_EXERCISE BRIEF_
Provide the number of lines of the records that include "http", with no other content.

_DATA FOR ANALYSIS_
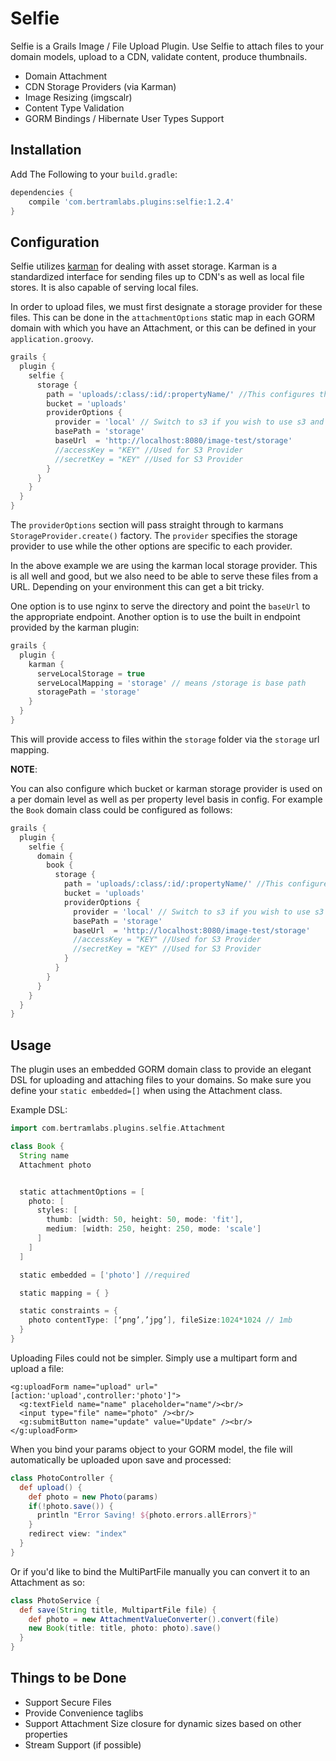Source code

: Selfie
======

Selfie is a Grails Image / File Upload Plugin. Use Selfie to attach files to your domain models, upload to a CDN, validate content, produce thumbnails.

* Domain Attachment
* CDN Storage Providers (via Karman)
* Image Resizing (imgscalr)
* Content Type Validation
* GORM Bindings / Hibernate User Types Support

Installation
------------

Add The Following to your `build.gradle`:

```groovy
dependencies {
    compile 'com.bertramlabs.plugins:selfie:1.2.4'
}
```

Configuration
-------------

Selfie utilizes [karman](http://plugins.grails.org/plugin/bertramlabs/karman-grails) for dealing with asset storage. Karman is a standardized interface for sending files up to CDN's as well as local file stores. It is also capable of serving local files.

In order to upload files, we must first designate a storage provider for these files. This can be done in the `attachmentOptions` static map in each GORM domain with which you have an Attachment,
or this can be defined in your `application.groovy`.

```groovy
grails {
  plugin {
    selfie {
      storage {
        path = 'uploads/:class/:id/:propertyName/' //This configures the storage path of the files being uploaded by domain class name and property name and identifier in GORM
        bucket = 'uploads'
        providerOptions {
          provider = 'local' // Switch to s3 if you wish to use s3 and install the karman-aws plugin
          basePath = 'storage'
          baseUrl  = 'http://localhost:8080/image-test/storage'
          //accessKey = "KEY" //Used for S3 Provider
          //secretKey = "KEY" //Used for S3 Provider
        }
      }
    }
  }
}
```

The `providerOptions` section will pass straight through to karmans `StorageProvider.create()` factory. The `provider` specifies the storage provider to use while the other options are specific to each provider.

In the above example we are using the karman local storage provider. This is all well and good, but we also need to be able to serve these files from a URL. Depending on your environment this can get a bit tricky.

One option is to use nginx to serve the directory and point the `baseUrl` to the appropriate endpoint. Another option is to use the built in endpoint provided by the karman plugin:


```groovy
grails {
  plugin {
    karman {
      serveLocalStorage = true
      serveLocalMapping = 'storage' // means /storage is base path
      storagePath = 'storage'
    }
  }
}
```

This will provide access to files within the `storage` folder via the `storage` url mapping.


**NOTE**:

You can also configure which bucket or karman storage provider is used on a per domain level as well as per property level basis in config. For example the `Book` domain class could be configured as follows:

```groovy
grails {
  plugin {
    selfie {
      domain {
        book {
          storage {
            path = 'uploads/:class/:id/:propertyName/' //This configures the storage path of the files being uploaded by domain class name and property name and identifier in GORM
            bucket = 'uploads'
            providerOptions {
              provider = 'local' // Switch to s3 if you wish to use s3 and install the karman-aws plugin
              basePath = 'storage'
              baseUrl  = 'http://localhost:8080/image-test/storage'
              //accessKey = "KEY" //Used for S3 Provider
              //secretKey = "KEY" //Used for S3 Provider
            }
          }
        }
      }
    }
  }
}
```


Usage
-----

The plugin uses an embedded GORM domain class to provide an elegant DSL for uploading and attaching files to your domains. So make sure you define your `static embedded=[]` when using the Attachment class.

Example DSL:

```groovy
import com.bertramlabs.plugins.selfie.Attachment

class Book {
  String name
  Attachment photo


  static attachmentOptions = [
    photo: [
      styles: [
        thumb: [width: 50, height: 50, mode: 'fit'],
        medium: [width: 250, height: 250, mode: 'scale']
      ]
    ]
  ]

  static embedded = ['photo'] //required

  static mapping = { }

  static constraints = {
    photo contentType: [‘png’,’jpg’], fileSize:1024*1024 // 1mb
  }
}
```

Uploading Files could not be simpler. Simply use a multipart form and upload a file:

```gsp
<g:uploadForm name="upload" url="[action:'upload',controller:'photo']">
  <g:textField name="name" placeholder="name"/><br/>
  <input type="file" name="photo" /><br/>
  <g:submitButton name="update" value="Update" /><br/>
</g:uploadForm>
```

When you bind your params object to your GORM model, the file will automatically be uploaded upon save and processed:

```groovy
class PhotoController {
  def upload() {
    def photo = new Photo(params)
    if(!photo.save()) {
      println "Error Saving! ${photo.errors.allErrors}"
    }
    redirect view: "index"
  }
}
```

Or if you'd like to bind the MultiPartFile manually you can convert it to an Attachment as so:

```groovy
class PhotoService {
  def save(String title, MultipartFile file) {
    def photo = new AttachmentValueConverter().convert(file)
    new Book(title: title, photo: photo).save()
  }
}
```

Things to be Done
------------------
* Support Secure Files
* Provide Convenience taglibs
* Support Attachment Size closure for dynamic sizes based on other properties
* Stream Support (if possible)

_REPLY_
3